A Agência para a Integração, Migrações e Asilo (AIMA) emitiu uma ordem de expulsão contra uma cidadã de São Tomé e Príncipe, mãe de uma bebé com nacionalidade portuguesa.
A decisão foi posteriormente revertida, após reavaliação do caso.De acordo com informações divulgadas por meios de comunicação social, a medida inicial determinava o afastamento da mulher do território português, apesar da existência de um vínculo familiar direto com uma cidadã nacional – a sua filha menor.
A reversão da decisão surge no contexto da reapreciação administrativa da situação, tendo em conta os elementos legais relacionados com a proteção da unidade familiar e os direitos da criança, princípios consagrados na legislação portuguesa e em instrumentos jurídicos internacionais.
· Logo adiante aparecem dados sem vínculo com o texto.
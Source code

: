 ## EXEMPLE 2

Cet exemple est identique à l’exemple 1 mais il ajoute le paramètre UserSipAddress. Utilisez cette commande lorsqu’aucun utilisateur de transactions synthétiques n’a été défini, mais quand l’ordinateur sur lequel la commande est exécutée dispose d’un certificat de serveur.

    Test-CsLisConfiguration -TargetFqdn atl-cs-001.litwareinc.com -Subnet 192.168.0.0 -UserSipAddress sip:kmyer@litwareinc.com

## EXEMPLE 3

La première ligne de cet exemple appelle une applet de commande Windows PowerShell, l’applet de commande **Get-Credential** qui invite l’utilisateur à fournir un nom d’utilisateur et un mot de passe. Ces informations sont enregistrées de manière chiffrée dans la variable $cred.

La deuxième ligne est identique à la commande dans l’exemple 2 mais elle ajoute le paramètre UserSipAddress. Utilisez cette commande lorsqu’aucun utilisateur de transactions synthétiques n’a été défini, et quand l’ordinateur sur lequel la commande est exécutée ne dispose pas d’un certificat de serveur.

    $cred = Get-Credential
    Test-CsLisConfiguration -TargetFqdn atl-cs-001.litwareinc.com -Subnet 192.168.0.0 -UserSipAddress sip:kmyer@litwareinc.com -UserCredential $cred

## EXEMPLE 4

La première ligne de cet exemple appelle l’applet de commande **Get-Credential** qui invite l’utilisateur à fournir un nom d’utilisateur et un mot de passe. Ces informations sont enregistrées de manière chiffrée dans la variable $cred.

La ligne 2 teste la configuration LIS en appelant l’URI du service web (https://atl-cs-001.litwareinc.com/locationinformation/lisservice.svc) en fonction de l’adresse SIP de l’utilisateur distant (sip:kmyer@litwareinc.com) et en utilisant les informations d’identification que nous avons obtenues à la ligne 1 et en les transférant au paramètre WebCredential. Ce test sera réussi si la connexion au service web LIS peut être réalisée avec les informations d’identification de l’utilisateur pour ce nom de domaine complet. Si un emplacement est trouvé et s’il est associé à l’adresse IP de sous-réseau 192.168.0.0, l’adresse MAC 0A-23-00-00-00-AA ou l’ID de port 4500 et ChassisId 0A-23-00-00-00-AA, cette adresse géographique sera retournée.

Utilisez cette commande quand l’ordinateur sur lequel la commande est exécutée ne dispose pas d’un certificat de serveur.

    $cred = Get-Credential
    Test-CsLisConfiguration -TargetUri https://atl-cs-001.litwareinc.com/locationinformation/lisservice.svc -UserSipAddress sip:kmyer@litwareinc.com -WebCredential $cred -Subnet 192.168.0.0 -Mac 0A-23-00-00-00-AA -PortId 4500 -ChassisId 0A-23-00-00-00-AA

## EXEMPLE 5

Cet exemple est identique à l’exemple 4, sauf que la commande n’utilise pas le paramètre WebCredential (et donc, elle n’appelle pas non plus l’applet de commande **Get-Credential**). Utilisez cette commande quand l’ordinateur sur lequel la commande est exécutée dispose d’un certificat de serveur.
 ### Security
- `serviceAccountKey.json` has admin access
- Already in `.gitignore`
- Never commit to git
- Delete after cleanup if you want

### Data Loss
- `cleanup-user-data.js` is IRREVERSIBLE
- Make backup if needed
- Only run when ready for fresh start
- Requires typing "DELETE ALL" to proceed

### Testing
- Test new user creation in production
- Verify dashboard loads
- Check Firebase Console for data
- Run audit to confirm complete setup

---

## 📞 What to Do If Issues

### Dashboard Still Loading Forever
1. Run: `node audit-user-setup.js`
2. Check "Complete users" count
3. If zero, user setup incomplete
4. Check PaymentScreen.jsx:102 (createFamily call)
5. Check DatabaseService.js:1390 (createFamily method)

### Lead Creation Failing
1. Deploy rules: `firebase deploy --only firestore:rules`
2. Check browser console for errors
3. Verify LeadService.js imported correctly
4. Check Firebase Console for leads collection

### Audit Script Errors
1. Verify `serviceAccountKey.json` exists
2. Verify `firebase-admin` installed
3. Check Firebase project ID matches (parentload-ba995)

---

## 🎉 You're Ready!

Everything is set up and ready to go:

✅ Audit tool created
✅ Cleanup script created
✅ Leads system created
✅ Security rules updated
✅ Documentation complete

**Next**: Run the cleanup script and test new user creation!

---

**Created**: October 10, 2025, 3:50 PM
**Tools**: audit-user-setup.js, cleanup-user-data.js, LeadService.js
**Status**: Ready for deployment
Casos desta natureza têm sido objeto de atenção pública, sobretudo quando envolvem menores com nacionalidade portuguesa, situação que pode influenciar a análise das autoridades competentes no que diz respeito à permanência dos progenitores no país.
Até ao momento, não foram divulgados detalhes adicionais sobre os fundamentos específicos que levaram à emissão inicial da ordem de expulsão, nem sobre os termos exatos da sua revogação.